Segment Start: Records for the task

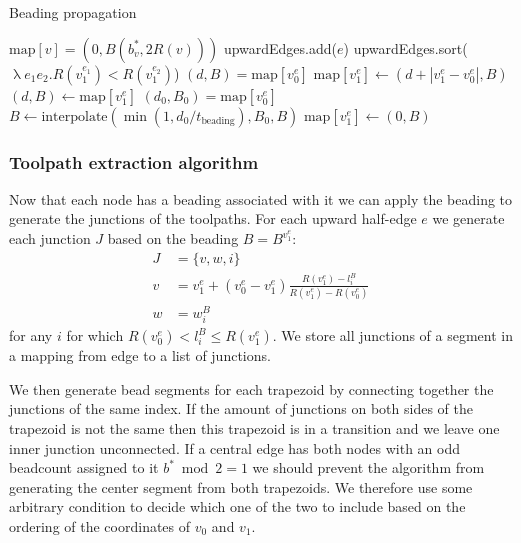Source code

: \begin{algorithm}
\caption{Beading propagation}
\label{alg_beading_propagation}
\begin{algorithmic}
	 $\text{map}[v] = (0, B(b^*_v, 2 R(v)))$ \EndIf
\EndFor
{}
		upwardEdges.add($e$)
	\EndIf
\EndFor
\State upwardEdges.sort($\uplambda e_1 e_2 . R(v_1^{e_1}) < R(v_1^{e_2})$) 
 
    		\State $(d, B) = \text{map}[v_0^e]$
    		\State $\text{map}[v_1^e] \leftarrow (d + |v_1^e - v_0^e|, B)$
	\EndIf
\EndFor
{} 
    		\State $(d, B) \leftarrow \text{map}[v_1^e]$
    			\State $(d_0, B_0) = \text{map}[v_0^e]$
    			\State $B \leftarrow \text{interpolate}(\min(1, d_0 /  t_\text{beading}), B_0, B)$
    		\EndIf
    		\State $\text{map}[v_1^e] \leftarrow (0, B)$
	\EndIf
\EndFor
\end{algorithmic}
\end{algorithm}




\subsubsection{Toolpath extraction algorithm}
Now that each node has a beading associated with it we can apply the beading to generate the junctions of the toolpaths.
For each upward half-edge $e$ we generate each junction $J$ based on the beading $B = B^{v_1^e}$:
\begin{align*}
J &= \{ v, w, i \} \\ 
v &= v_1^e + (v_0^e - v_1^e) \frac{R(v_1^e) - l_i^B}{R(v_1^e) - R(v_0^e)} \\ 
w &= w_i^B
\end{align*}
for any $i$ for which $R(v_0^e) < l_i^B \leq R(v_1^e)$.
We store all junctions of a segment in a mapping from edge to a list of junctions.

We then generate bead segments for each trapezoid by connecting together the junctions of the same index.
If the amount of junctions on both sides of the trapezoid is not the same then this trapezoid is in a transition and we leave one inner junction unconnected.
If a central edge has both nodes with an odd beadcount assigned to it $b^* \bmod 2 = 1 $ we should prevent the algorithm from generating the center segment from both trapezoids.
We therefore use some arbitrary condition to decide which one of the two to include based on the ordering of the coordinates of $v_0$ and $v_1$.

Segment End: Records for the task

Task item » Write the records out again in full, exactly, and skip every picture.

Answer section »
Source code

: \begin{algorithm}
\caption{Beading propagation}
\label{alg_beading_propagation}
\begin{algorithmic}
	 $\text{map}[v] = (0, B(b^*_v, 2 R(v)))$ \EndIf
\EndFor
{}
		upwardEdges.add($e$)
	\EndIf
\EndFor
\State upwardEdges.sort($\uplambda e_1 e_2 . R(v_1^{e_1}) < R(v_1^{e_2})$) 
 
    		\State $(d, B) = \text{map}[v_0^e]$
    		\State $\text{map}[v_1^e] \leftarrow (d + |v_1^e - v_0^e|, B)$
	\EndIf
\EndFor
{} 
    		\State $(d, B) \leftarrow \text{map}[v_1^e]$
    			\State $(d_0, B_0) = \text{map}[v_0^e]$
    			\State $B \leftarrow \text{interpolate}(\min(1, d_0 /  t_\text{beading}), B_0, B)$
    		\EndIf
    		\State $\text{map}[v_1^e] \leftarrow (0, B)$
	\EndIf
\EndFor
\end{algorithmic}
\end{algorithm}




\subsubsection{Toolpath extraction algorithm}
Now that each node has a beading associated with it we can apply the beading to generate the junctions of the toolpaths.
For each upward half-edge $e$ we generate each junction $J$ based on the beading $B = B^{v_1^e}$:
\begin{align*}
J &= \{ v, w, i \} \\ 
v &= v_1^e + (v_0^e - v_1^e) \frac{R(v_1^e) - l_i^B}{R(v_1^e) - R(v_0^e)} \\ 
w &= w_i^B
\end{align*}
for any $i$ for which $R(v_0^e) < l_i^B \leq R(v_1^e)$.
We store all junctions of a segment in a mapping from edge to a list of junctions.

We then generate bead segments for each trapezoid by connecting together the junctions of the same index.
If the amount of junctions on both sides of the trapezoid is not the same then this trapezoid is in a transition and we leave one inner junction unconnected.
If a central edge has both nodes with an odd beadcount assigned to it $b^* \bmod 2 = 1 $ we should prevent the algorithm from generating the center segment from both trapezoids.
We therefore use some arbitrary condition to decide which one of the two to include based on the ordering of the coordinates of $v_0$ and $v_1$.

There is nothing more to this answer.